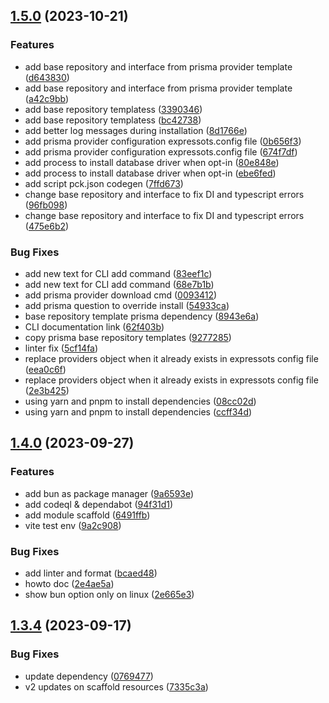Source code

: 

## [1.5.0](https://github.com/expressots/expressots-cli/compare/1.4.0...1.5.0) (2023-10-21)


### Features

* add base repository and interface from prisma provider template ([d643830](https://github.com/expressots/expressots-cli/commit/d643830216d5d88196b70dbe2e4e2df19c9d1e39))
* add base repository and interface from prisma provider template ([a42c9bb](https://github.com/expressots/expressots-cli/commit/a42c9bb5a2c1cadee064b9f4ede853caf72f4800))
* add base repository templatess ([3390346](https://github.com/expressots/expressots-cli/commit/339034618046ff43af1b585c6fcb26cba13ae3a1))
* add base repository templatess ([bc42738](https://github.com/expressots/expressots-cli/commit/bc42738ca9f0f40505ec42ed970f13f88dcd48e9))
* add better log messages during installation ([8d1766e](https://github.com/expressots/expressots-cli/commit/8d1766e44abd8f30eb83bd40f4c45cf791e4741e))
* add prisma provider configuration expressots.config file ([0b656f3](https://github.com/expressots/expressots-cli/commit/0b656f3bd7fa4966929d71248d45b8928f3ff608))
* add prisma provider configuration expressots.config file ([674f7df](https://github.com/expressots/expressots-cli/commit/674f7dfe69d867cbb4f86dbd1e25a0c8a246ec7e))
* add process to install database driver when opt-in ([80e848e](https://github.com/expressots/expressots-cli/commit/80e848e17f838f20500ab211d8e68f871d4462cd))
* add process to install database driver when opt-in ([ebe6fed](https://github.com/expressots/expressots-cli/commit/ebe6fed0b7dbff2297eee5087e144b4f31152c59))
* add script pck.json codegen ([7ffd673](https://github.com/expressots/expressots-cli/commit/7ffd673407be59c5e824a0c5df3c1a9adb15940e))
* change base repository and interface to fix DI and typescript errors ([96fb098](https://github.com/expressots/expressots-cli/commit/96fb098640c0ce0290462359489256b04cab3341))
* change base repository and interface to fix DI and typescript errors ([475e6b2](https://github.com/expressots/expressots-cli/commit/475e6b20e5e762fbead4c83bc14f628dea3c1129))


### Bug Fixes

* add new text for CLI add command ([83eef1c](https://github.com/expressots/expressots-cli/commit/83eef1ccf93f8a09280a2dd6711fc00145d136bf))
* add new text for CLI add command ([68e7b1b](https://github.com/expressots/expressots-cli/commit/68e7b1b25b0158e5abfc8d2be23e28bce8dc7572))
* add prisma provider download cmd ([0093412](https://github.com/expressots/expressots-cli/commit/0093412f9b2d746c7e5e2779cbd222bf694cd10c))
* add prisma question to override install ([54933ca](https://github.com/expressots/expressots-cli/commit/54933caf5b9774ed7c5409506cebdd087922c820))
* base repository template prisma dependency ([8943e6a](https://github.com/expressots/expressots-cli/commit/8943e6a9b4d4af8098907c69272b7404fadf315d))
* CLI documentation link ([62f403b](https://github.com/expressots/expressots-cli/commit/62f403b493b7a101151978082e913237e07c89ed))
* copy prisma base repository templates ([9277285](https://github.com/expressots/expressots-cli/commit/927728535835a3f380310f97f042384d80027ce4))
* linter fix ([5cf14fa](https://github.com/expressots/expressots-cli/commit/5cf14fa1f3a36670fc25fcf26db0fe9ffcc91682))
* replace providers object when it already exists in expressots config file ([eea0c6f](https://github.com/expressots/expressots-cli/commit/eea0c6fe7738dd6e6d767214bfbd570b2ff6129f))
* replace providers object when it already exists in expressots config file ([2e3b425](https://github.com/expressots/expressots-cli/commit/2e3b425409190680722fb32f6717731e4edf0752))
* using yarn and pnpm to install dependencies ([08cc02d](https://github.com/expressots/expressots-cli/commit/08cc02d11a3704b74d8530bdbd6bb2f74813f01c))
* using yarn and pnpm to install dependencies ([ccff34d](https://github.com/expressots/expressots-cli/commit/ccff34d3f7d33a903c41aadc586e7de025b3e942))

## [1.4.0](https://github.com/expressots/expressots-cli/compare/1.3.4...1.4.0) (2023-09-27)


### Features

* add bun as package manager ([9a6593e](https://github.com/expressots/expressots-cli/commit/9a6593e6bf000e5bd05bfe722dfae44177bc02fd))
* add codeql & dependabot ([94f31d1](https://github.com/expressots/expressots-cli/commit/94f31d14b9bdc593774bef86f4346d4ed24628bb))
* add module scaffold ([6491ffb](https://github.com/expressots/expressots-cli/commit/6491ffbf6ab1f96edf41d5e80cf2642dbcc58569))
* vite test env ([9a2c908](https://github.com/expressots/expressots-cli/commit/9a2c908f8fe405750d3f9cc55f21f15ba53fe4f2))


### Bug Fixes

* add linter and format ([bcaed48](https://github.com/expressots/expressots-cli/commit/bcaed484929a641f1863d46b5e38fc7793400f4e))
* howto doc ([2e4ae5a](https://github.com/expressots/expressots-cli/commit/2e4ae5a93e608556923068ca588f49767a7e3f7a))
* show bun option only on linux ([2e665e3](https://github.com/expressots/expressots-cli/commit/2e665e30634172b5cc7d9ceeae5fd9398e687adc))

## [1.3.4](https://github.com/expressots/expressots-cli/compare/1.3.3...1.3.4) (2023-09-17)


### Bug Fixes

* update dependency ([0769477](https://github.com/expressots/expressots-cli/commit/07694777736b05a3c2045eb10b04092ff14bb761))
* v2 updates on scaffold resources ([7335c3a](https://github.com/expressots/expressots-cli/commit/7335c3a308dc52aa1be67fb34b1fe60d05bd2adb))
---
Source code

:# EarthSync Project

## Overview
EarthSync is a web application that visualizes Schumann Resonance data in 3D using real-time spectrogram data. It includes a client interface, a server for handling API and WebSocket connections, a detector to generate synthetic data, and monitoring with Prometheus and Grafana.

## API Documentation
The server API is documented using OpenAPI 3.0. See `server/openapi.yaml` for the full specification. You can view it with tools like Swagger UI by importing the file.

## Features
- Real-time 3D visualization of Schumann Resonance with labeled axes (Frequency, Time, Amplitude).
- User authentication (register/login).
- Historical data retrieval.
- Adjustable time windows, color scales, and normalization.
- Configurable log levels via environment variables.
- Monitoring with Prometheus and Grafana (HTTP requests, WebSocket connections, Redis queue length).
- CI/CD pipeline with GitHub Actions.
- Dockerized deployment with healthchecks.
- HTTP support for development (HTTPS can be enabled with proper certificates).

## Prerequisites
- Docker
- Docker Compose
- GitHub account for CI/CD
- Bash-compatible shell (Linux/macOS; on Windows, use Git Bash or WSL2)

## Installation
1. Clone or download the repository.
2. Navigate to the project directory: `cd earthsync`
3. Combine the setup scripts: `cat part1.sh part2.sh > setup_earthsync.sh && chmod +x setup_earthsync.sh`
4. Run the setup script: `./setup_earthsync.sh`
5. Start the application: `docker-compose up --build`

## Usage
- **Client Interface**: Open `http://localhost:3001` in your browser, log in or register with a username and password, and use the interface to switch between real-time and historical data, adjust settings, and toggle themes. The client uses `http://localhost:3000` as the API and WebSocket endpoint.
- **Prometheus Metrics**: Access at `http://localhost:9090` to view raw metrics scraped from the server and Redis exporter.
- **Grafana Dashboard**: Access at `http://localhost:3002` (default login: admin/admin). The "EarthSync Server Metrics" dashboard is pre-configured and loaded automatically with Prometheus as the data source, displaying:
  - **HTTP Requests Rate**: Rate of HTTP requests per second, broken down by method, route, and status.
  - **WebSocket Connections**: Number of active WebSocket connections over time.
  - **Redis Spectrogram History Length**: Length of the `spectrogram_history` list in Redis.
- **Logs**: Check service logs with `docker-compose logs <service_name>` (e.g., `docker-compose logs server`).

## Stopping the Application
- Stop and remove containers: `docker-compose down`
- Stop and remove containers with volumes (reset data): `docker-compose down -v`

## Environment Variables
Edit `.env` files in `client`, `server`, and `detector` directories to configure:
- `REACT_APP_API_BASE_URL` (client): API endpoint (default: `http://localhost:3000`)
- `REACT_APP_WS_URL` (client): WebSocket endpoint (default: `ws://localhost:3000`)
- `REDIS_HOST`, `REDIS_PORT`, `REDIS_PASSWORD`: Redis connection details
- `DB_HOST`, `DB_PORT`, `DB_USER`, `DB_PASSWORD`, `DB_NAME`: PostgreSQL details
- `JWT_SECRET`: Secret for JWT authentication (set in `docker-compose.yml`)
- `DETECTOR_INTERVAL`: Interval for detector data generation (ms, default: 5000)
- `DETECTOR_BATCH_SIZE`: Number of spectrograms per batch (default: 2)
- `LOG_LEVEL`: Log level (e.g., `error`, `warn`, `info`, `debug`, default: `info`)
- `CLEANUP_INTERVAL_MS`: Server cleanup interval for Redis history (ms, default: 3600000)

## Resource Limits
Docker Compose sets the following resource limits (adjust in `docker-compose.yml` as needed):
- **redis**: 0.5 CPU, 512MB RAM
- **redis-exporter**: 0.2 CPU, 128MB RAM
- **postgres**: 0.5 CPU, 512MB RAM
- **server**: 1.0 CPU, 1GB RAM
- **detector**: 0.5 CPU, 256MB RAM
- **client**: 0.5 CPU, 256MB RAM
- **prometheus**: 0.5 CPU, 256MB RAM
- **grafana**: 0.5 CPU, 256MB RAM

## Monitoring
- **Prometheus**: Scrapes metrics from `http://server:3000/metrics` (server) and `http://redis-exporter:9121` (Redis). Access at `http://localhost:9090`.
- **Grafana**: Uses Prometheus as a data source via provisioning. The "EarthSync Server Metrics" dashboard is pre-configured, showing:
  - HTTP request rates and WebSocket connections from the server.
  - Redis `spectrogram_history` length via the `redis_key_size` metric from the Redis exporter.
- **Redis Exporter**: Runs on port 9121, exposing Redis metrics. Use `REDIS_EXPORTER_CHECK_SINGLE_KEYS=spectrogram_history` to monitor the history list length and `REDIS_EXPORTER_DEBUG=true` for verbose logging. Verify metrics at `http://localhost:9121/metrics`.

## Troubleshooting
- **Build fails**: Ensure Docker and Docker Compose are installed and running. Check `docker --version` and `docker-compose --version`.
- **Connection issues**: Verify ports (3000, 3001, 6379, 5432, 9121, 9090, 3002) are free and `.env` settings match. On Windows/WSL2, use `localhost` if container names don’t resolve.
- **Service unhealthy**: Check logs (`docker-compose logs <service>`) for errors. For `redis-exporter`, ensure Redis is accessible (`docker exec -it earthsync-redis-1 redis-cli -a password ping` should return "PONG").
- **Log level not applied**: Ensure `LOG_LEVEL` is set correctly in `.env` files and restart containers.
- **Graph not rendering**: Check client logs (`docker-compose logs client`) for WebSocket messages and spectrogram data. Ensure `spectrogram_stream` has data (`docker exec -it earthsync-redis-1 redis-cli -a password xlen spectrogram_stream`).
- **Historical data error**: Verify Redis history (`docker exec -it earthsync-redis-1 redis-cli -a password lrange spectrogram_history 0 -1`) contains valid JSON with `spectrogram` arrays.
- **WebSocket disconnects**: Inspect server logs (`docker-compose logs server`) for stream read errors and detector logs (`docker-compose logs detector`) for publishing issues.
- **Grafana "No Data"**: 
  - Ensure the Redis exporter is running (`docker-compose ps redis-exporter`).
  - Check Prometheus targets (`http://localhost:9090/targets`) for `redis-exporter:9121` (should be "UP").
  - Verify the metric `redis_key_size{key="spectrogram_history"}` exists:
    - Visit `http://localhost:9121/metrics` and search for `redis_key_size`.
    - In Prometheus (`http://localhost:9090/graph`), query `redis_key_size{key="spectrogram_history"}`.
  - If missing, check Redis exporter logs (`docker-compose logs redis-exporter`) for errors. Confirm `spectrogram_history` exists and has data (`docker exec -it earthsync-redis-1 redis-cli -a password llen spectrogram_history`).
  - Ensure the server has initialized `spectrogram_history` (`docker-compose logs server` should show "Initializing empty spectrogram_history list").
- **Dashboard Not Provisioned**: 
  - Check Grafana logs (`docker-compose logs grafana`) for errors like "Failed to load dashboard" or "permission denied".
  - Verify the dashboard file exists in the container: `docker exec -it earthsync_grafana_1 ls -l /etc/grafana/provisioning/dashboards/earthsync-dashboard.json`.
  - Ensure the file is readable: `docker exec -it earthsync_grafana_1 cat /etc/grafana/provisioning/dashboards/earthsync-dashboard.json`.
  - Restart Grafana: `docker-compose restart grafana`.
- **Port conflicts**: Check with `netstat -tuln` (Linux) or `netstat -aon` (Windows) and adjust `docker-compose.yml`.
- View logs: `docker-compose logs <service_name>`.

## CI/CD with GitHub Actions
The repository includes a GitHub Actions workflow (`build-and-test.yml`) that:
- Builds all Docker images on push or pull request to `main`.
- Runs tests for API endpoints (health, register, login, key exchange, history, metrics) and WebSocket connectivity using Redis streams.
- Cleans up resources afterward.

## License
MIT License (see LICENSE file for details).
---
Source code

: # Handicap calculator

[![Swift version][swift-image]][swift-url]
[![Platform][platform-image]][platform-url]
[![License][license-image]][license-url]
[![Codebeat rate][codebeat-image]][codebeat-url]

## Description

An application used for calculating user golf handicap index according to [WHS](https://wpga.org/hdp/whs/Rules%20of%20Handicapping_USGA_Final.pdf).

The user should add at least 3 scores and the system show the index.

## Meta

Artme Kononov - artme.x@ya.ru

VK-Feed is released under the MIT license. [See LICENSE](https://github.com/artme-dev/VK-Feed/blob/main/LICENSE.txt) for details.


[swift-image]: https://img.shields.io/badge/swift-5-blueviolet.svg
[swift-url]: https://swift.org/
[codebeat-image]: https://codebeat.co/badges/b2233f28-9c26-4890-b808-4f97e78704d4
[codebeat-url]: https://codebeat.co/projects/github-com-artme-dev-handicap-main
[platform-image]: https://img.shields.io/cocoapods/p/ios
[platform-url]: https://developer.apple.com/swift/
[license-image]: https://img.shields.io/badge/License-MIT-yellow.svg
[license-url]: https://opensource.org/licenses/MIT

→ **What is needed**: Here the job is to set down exactly the lines of the material above that fall between the one with "The user should" and the one with "[license-url]: https://opensource.org/licenses/MIT", inclusive, and nothing beyond them.

→ **Solved exercise**:
The user should add at least 3 scores and the system show the index.

## Meta

Artme Kononov - artme.x@ya.ru

VK-Feed is released under the MIT license. [See LICENSE](https://github.com/artme-dev/VK-Feed/blob/main/LICENSE.txt) for details.


[swift-image]: https://img.shields.io/badge/swift-5-blueviolet.svg
[swift-url]: https://swift.org/
[codebeat-image]: https://codebeat.co/badges/b2233f28-9c26-4890-b808-4f97e78704d4
[codebeat-url]: https://codebeat.co/projects/github-com-artme-dev-handicap-main
[platform-image]: https://img.shields.io/cocoapods/p/ios
[platform-url]: https://developer.apple.com/swift/
[license-image]: https://img.shields.io/badge/License-MIT-yellow.svg
[license-url]: https://opensource.org/licenses/MIT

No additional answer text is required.